Che il baricentro europeo si fosse inevitabilmente spostato verso Oriente è stato chiaro almeno dall’invasione russa dell’Ucraina. I Paesi più esposti all’aggressività di Mosca sono i suoi ex satelliti, liberati dal Patto di Varsavia dopo il crollo dell’Unione Sovietica. Inoltre, Polonia, Estonia, Lettonia, Lituania, Romania e la stessa Repubblica Ceca sono il primo argine della Ue per frenare la pressione del Cremlino, politica oggi e forse militare domani. Non solo. Questi Paesi, assieme all’Ucraina, avevano ragione ad avvertire continuamente della pericolosità di Vladimir Putin; mentre Berlino, Parigi, Roma e altri avevano torto a negarlo. Avere ragione nell’analisi geopolitica non è poco per i governi, soprattutto di fronte a una potenza aggressiva.

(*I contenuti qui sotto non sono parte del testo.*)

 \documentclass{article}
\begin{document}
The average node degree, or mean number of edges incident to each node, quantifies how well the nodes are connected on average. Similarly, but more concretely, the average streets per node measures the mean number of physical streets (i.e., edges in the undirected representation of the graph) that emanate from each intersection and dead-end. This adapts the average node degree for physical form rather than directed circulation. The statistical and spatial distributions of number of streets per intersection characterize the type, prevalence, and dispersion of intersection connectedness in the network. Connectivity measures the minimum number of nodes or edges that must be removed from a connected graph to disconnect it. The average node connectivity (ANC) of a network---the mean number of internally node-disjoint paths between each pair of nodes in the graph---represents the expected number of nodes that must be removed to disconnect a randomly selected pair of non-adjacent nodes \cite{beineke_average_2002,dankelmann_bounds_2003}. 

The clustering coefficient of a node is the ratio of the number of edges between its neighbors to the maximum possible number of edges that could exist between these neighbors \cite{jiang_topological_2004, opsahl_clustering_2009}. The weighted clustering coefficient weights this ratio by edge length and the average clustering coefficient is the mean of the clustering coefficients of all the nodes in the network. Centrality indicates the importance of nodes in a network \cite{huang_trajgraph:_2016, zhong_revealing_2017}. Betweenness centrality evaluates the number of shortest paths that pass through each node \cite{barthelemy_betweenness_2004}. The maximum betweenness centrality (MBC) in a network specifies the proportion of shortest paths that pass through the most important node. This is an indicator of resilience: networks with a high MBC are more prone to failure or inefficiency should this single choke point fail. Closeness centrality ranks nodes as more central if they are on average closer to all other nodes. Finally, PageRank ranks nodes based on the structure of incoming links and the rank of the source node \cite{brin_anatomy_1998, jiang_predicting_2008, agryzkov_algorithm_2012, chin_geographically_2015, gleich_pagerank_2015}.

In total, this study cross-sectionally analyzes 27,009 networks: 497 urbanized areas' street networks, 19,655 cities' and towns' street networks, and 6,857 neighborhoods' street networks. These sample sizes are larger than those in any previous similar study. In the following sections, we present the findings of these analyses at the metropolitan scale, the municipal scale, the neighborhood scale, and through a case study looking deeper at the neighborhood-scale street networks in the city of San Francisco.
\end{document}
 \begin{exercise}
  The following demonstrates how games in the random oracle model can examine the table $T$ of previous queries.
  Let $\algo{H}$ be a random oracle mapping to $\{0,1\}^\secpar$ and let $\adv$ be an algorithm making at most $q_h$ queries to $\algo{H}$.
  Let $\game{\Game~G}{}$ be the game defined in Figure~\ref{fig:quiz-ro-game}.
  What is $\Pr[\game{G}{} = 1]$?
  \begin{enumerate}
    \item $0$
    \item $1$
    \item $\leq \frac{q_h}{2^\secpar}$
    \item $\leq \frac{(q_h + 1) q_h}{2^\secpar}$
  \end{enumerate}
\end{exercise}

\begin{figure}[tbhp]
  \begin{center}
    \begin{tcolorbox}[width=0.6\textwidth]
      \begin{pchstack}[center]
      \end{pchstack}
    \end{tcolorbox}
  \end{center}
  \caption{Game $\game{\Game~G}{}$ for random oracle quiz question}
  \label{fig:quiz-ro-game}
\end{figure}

Berlino sembra insomma muoversi e mettere sul tavolo la sua idea di Europa futura. In fondo, non uscita dal nulla. In passato, uno dei padri nobili della Germania post-Guerra Fredda, Wolfgang Schäuble, ha più volte sostenuto che il suo Paese ha una responsabilità e un attaccamento ai Paesi dell’Est europeo maggiori di quelli della Francia. E a chi obiettava che l’unione politica sarebbe impossibile da fare a fronte di un eccesso di allargamento, rispondeva che i Paesi che la vogliono fare possono farla, «ma dobbiamo anche fare attenzione a che non siano solo i grandi Stati a decidere, l’ho imparato da Kohl» (Helmut Kohl, il cancelliere della riunificazione tedesca). E oggi lo impariamo dai governi dell’Est.
Anche l’Italia, quando avrà un governo, potrà forse misurarsi con le idee per l’Europa futura e geopolitica.